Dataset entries
Start of Block
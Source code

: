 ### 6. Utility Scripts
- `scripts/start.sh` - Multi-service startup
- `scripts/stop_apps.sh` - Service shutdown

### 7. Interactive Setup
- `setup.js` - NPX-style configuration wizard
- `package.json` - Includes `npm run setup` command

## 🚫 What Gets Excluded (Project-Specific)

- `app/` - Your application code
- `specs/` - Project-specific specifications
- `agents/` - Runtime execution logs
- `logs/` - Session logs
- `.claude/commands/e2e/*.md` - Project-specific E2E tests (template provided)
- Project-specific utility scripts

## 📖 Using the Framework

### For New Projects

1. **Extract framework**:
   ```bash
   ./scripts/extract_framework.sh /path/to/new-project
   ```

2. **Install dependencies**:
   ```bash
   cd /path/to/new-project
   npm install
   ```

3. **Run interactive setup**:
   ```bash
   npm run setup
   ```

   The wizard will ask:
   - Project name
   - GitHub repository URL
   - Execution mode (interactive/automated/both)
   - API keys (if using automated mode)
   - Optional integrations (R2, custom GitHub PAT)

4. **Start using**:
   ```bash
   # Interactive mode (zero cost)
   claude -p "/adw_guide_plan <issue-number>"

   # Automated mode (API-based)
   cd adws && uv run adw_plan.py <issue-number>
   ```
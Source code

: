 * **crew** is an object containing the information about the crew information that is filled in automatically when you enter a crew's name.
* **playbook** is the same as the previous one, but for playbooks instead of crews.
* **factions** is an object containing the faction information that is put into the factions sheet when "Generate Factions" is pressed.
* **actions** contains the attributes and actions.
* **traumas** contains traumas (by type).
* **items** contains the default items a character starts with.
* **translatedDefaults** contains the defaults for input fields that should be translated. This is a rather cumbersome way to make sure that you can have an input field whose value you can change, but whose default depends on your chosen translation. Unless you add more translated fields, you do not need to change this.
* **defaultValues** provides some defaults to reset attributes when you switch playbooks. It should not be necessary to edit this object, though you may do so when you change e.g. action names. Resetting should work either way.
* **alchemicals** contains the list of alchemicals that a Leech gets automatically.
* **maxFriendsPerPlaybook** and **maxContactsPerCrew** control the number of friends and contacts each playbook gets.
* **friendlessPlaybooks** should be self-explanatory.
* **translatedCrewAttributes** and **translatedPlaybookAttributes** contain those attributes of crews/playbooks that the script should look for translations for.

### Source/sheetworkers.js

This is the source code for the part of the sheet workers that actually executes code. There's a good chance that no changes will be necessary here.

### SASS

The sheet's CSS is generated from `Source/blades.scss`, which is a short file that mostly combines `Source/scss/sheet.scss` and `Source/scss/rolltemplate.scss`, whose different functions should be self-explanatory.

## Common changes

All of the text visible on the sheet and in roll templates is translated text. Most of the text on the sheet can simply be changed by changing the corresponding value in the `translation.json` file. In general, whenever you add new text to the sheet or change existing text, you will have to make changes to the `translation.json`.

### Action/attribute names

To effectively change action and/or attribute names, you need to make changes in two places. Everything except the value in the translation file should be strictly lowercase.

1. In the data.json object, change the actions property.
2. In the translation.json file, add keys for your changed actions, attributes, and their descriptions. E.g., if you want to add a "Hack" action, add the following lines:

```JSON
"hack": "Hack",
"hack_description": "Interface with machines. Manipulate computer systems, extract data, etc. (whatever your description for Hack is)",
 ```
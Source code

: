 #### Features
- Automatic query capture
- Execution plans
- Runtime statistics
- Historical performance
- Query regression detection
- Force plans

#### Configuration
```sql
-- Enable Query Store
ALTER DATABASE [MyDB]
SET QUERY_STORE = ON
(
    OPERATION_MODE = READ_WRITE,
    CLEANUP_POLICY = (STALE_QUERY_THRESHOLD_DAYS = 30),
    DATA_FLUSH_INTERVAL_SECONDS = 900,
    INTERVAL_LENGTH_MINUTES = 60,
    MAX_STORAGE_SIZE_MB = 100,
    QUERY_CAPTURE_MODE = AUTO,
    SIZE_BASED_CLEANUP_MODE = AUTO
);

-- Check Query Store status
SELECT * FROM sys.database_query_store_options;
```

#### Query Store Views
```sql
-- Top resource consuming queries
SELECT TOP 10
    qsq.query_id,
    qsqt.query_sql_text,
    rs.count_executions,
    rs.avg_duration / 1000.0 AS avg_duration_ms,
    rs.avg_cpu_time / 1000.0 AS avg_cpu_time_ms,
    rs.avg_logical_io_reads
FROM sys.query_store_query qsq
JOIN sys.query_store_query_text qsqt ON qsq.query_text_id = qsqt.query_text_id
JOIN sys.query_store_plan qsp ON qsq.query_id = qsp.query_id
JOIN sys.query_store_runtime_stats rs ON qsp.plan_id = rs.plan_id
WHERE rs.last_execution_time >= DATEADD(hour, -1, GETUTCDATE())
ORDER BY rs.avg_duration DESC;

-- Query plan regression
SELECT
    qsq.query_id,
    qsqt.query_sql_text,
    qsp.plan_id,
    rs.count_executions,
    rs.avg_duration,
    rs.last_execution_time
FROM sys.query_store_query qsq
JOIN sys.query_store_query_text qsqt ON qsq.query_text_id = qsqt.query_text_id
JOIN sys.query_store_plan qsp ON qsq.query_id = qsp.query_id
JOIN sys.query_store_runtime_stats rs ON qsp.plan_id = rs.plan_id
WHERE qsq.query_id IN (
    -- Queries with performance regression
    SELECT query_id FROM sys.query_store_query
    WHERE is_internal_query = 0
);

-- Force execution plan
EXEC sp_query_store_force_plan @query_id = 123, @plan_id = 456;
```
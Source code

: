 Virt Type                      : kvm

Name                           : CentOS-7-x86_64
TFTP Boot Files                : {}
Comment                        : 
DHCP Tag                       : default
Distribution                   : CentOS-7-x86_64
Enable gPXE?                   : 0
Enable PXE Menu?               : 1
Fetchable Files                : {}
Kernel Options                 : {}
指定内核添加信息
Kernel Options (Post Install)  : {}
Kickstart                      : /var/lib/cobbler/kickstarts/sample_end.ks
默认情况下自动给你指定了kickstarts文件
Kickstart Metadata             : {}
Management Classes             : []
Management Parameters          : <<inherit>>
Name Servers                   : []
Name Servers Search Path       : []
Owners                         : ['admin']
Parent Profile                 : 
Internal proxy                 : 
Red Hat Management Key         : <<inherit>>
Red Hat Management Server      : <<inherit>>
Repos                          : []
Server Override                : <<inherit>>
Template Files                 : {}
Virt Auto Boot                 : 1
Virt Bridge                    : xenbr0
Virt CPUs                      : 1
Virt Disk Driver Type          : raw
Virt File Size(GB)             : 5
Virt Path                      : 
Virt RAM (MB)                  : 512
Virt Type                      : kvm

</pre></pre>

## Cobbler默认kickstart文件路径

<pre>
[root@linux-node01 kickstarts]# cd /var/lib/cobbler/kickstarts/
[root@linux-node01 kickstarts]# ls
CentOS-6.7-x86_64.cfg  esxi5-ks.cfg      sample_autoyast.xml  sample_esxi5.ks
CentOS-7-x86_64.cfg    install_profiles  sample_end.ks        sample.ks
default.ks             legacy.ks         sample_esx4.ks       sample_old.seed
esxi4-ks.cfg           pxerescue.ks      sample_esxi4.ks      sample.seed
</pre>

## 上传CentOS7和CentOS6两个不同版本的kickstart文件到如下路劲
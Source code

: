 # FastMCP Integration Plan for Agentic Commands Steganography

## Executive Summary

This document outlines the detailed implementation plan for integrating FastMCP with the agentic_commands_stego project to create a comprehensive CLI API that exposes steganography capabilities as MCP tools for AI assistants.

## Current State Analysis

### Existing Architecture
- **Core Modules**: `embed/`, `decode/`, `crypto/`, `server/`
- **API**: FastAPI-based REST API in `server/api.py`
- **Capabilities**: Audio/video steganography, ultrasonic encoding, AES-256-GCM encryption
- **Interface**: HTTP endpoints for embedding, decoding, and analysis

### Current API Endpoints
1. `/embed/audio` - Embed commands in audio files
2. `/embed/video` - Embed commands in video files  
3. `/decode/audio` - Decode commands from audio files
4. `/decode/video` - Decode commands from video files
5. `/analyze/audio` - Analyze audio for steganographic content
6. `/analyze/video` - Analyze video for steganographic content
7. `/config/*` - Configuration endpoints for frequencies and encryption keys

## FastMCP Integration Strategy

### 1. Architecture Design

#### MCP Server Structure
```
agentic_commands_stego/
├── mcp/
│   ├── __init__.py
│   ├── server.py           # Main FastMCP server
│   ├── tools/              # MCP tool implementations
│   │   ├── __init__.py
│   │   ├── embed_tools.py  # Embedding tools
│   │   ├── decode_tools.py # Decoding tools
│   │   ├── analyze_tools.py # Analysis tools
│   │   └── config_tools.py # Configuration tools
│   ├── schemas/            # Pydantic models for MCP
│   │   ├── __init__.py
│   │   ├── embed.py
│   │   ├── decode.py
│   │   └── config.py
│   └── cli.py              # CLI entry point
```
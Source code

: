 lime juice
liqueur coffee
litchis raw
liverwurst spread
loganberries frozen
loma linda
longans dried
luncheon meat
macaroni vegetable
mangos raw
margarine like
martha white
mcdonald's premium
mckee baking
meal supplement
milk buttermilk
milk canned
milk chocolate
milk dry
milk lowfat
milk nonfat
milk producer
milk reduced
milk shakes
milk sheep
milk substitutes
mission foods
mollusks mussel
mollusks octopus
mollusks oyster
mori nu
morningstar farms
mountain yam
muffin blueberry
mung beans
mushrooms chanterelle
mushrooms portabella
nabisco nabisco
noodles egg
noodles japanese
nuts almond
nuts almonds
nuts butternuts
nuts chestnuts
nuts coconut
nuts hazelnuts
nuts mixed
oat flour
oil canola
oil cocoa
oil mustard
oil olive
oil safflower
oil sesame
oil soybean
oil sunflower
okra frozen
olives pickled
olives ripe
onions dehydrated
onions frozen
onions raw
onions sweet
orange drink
End of Block
▸ ASSIGNMENT: Up to and including the last line of the data, copy each line exactly, starting with the line that contains "martha white".

▸ EXERCISE OUTPUT:
martha white
mcdonald's premium
mckee baking
meal supplement
milk buttermilk
milk canned
milk chocolate
milk dry
milk lowfat
milk nonfat
milk producer
milk reduced
milk shakes
milk sheep
milk substitutes
mission foods
mollusks mussel
mollusks octopus
mollusks oyster
mori nu
morningstar farms
mountain yam
muffin blueberry
mung beans
mushrooms chanterelle
mushrooms portabella
nabisco nabisco
noodles egg
noodles japanese
nuts almond
nuts almonds
nuts butternuts
nuts chestnuts
nuts coconut
nuts hazelnuts
nuts mixed
oat flour
oil canola
oil cocoa
oil mustard
oil olive
oil safflower
oil sesame
oil soybean
oil sunflower
okra frozen
olives pickled
olives ripe
onions dehydrated
onions frozen
onions raw
onions sweet
orange drink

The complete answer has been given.